Parmi les principaux sujets au cœur des États généraux de la bioéthique, qui ont pour objet de préparer la révision de la loi de bioéthique de 2004, la question de la gestation pour autrui (GPA) est l'une des plus délicates. Comme nous l'écrivions en février dernier, le débat porte notamment sur la possibilité d'autoriser le recours au mères porteuses.

Parmi les farouches opposants à cette pratique, Sylviane Agacinski, philosophe, professeur agrégée à l'EHESS, et par ailleurs épouse de l'ex-Premier ministre Lionel Jospin. Invitée ce matin de France Inter, à l'occasion de la parution de son essai Corps en miettes (Flammarion), elle met sur un même plan gestation pour autrui, prostitution, esclavage (à voir sur le site de France Inter), prenant pour exemple les cas extrêmes des pays de l'Est et des États-Unis. Face à elle, François Olivennes, gynécologue-obstétricien, l'une des personnalités à avoir signé l'appel à la légalisation de la GPA, qui a passé le débat à rétablir les faits (vidéo ci-dessus). Et on ne peut s'empêcher d'être d'accord avec lui lorsqu'il ramène Sylviane Agacinski à son statut de "théoricienne, loin de la réalité".

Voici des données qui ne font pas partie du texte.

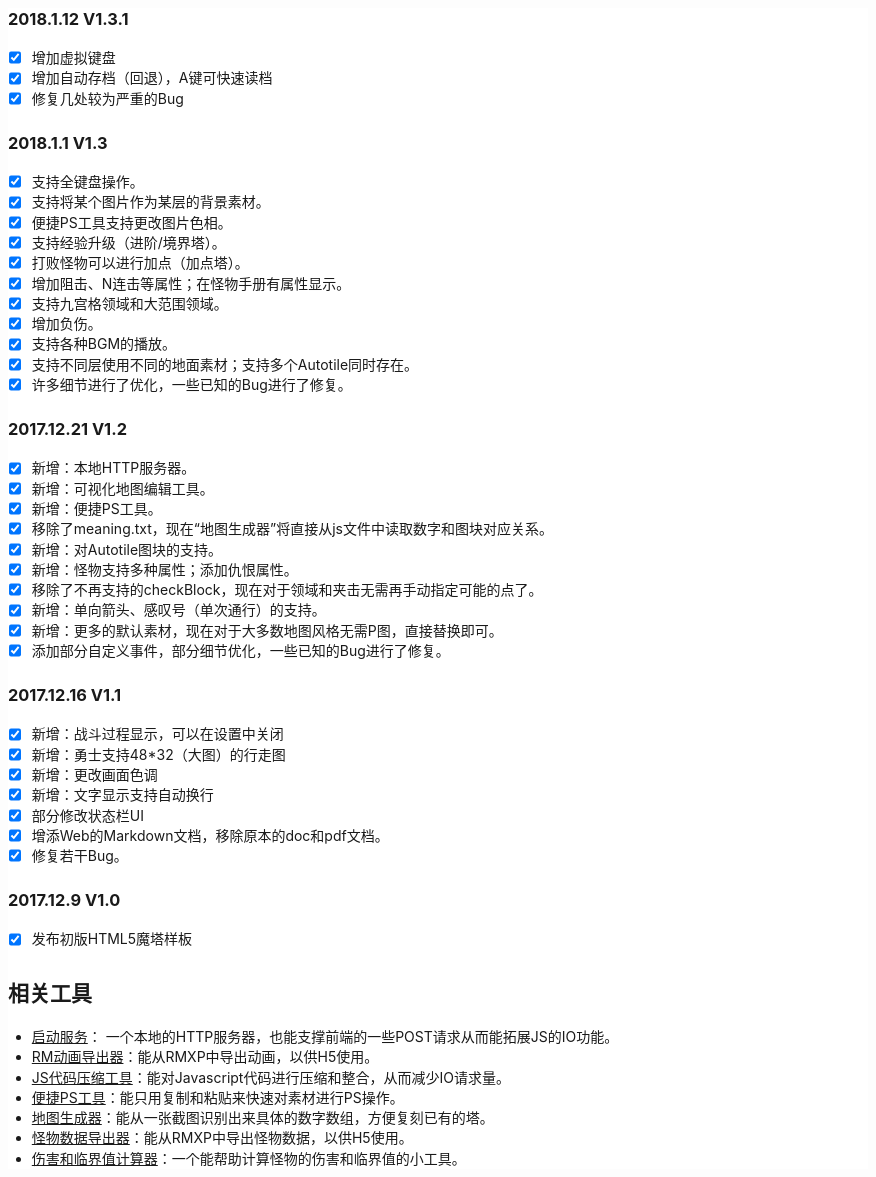 ### 2018.1.12 V1.3.1

* [x] 增加虚拟键盘
* [x] 增加自动存档（回退），A键可快速读档
* [x] 修复几处较为严重的Bug

### 2018.1.1 V1.3

* [x] 支持全键盘操作。
* [x] 支持将某个图片作为某层的背景素材。
* [x] 便捷PS工具支持更改图片色相。
* [x] 支持经验升级（进阶/境界塔）。
* [x] 打败怪物可以进行加点（加点塔）。
* [x] 增加阻击、N连击等属性；在怪物手册有属性显示。
* [x] 支持九宫格领域和大范围领域。
* [x] 增加负伤。
* [x] 支持各种BGM的播放。
* [x] 支持不同层使用不同的地面素材；支持多个Autotile同时存在。
* [x] 许多细节进行了优化，一些已知的Bug进行了修复。

### 2017.12.21 V1.2

* [x] 新增：本地HTTP服务器。
* [x] 新增：可视化地图编辑工具。
* [x] 新增：便捷PS工具。
* [x] 移除了meaning.txt，现在“地图生成器”将直接从js文件中读取数字和图块对应关系。
* [x] 新增：对Autotile图块的支持。
* [x] 新增：怪物支持多种属性；添加仇恨属性。
* [x] 移除了不再支持的checkBlock，现在对于领域和夹击无需再手动指定可能的点了。
* [x] 新增：单向箭头、感叹号（单次通行）的支持。
* [x] 新增：更多的默认素材，现在对于大多数地图风格无需P图，直接替换即可。
* [x] 添加部分自定义事件，部分细节优化，一些已知的Bug进行了修复。

### 2017.12.16 V1.1

* [x] 新增：战斗过程显示，可以在设置中关闭
* [x] 新增：勇士支持48*32（大图）的行走图
* [x] 新增：更改画面色调
* [x] 新增：文字显示支持自动换行
* [x] 部分修改状态栏UI
* [x] 增添Web的Markdown文档，移除原本的doc和pdf文档。
* [x] 修复若干Bug。

### 2017.12.9 V1.0

* [x] 发布初版HTML5魔塔样板

## 相关工具

- [启动服务](http://github.com/ckcz123/mota-js-server/)： 一个本地的HTTP服务器，也能支撑前端的一些POST请求从而能拓展JS的IO功能。 
- [RM动画导出器](http://github.com/ckcz123/animate_export/)：能从RMXP中导出动画，以供H5使用。
- [JS代码压缩工具](http://github.com/ckcz123/JSCompressor/)：能对Javascript代码进行压缩和整合，从而减少IO请求量。 
- [便捷PS工具](http://github.com/ckcz123/ps/)：能只用复制和粘贴来快速对素材进行PS操作。  
- [地图生成器](http://github.com/ckcz123/map_generator/)：能从一张截图识别出来具体的数字数组，方便复刻已有的塔。 
- [怪物数据导出器](http://github.com/ckcz123/enemy_export/)：能从RMXP中导出怪物数据，以供H5使用。
- [伤害和临界值计算器](http://github.com/ckcz123/magic-tower-calculator/)：一个能帮助计算怪物的伤害和临界值的小工具。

La France est à la croisée des chemins, et a le choix entre ne rien faire et encadrer une pratique qui existe. Comme elle l'avait annoncé en début d'année, Homosexualités et socialisme (HES) s'est saisie de la question, et vient donc de publier sa contribution aux États généraux de la bioéthique. La commission Parentalités de l'association a ainsi auditionné des scientifiques – la psychanalyste Geneviève Delaisi de Parseval et le chef de service de gynécologie-obstétrique au centre médico-chirurgical et obstétrical (SIHCUS-CMCO) de Strasbourg Israël Nisand –, des associations – Maia et l'APGL – et des politiques –  Michèle André (sénatrice du Puy-de-Dôme, présidente de la délégation aux droits des femmes au Sénat, présidente du groupe de travail sur la maternité pour autrui au Sénat), Pascale Crozon (députée du Rhône, vice-présidente de la mission d’information sur la révision des lois bioéthiques) et Jean-Louis Touraine, député du Rhône, membre de la mission d’information sur la révision des lois bioéthiques).

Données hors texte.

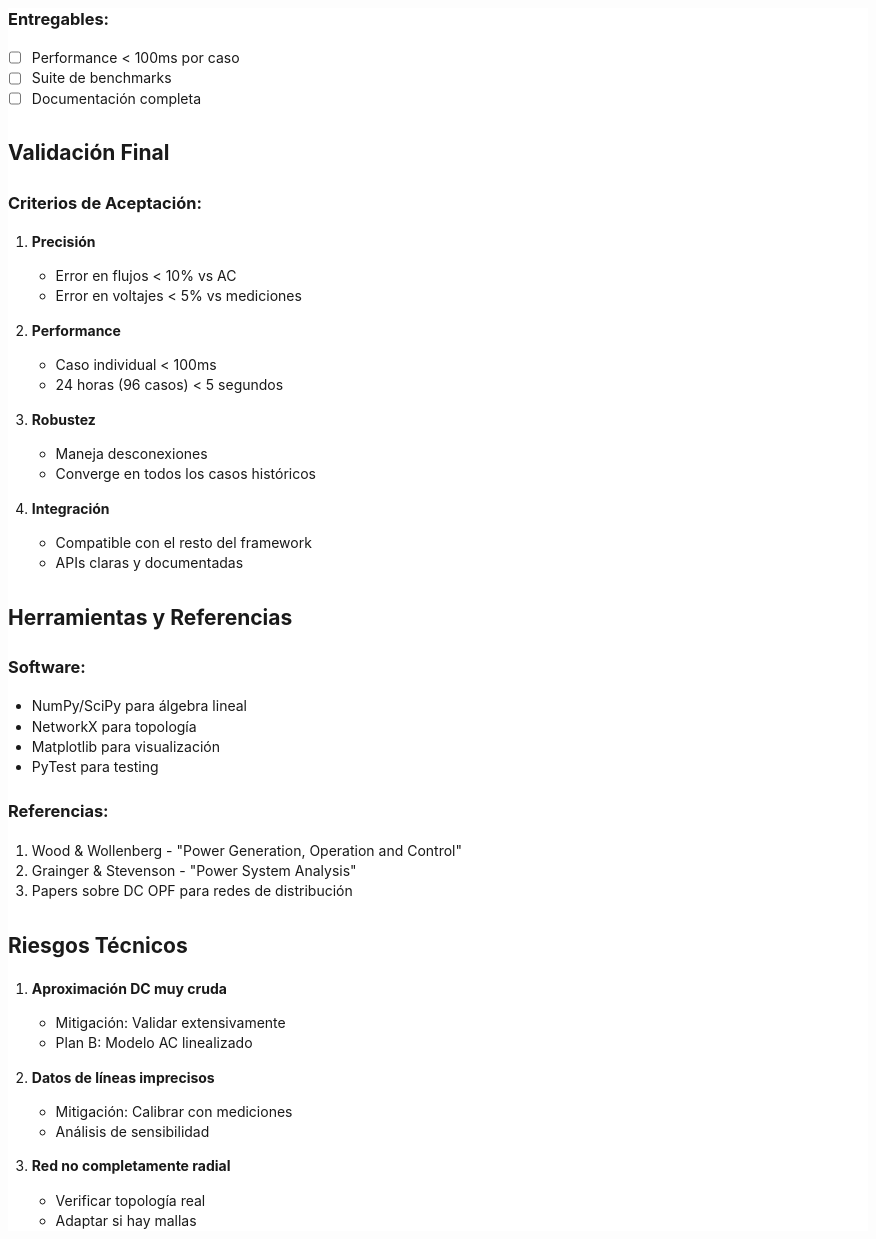 ### Entregables:
- [ ] Performance < 100ms por caso
- [ ] Suite de benchmarks
- [ ] Documentación completa

## Validación Final

### Criterios de Aceptación:
1. **Precisión**
   - Error en flujos < 10% vs AC
   - Error en voltajes < 5% vs mediciones

2. **Performance**  
   - Caso individual < 100ms
   - 24 horas (96 casos) < 5 segundos

3. **Robustez**
   - Maneja desconexiones
   - Converge en todos los casos históricos

4. **Integración**
   - Compatible con el resto del framework
   - APIs claras y documentadas

## Herramientas y Referencias

### Software:
- NumPy/SciPy para álgebra lineal
- NetworkX para topología
- Matplotlib para visualización
- PyTest para testing

### Referencias:
1. Wood & Wollenberg - "Power Generation, Operation and Control"
2. Grainger & Stevenson - "Power System Analysis"
3. Papers sobre DC OPF para redes de distribución

## Riesgos Técnicos

1. **Aproximación DC muy cruda**
   - Mitigación: Validar extensivamente
   - Plan B: Modelo AC linealizado

2. **Datos de líneas imprecisos**
   - Mitigación: Calibrar con mediciones
   - Análisis de sensibilidad

3. **Red no completamente radial**
   - Verificar topología real
   - Adaptar si hay mallas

HES, qui se réfère régulièrement aux exemples grec et britannique (également cités par Sylviane Agacinski et François Olivennes) et insiste sur son attachement à une "conception de la famille basée sur l’engagement parental et non sur une vraisemblance biologique", se prononce pour "une ouverture de la gestation pour autrui en France strictement encadrée". Elle estime en effet que l'"intervention de l’État pourrait (…) empêcher toute marchandisation et instrumentalisation". La contribution d'HES est téléchargeable sur le site de l'association.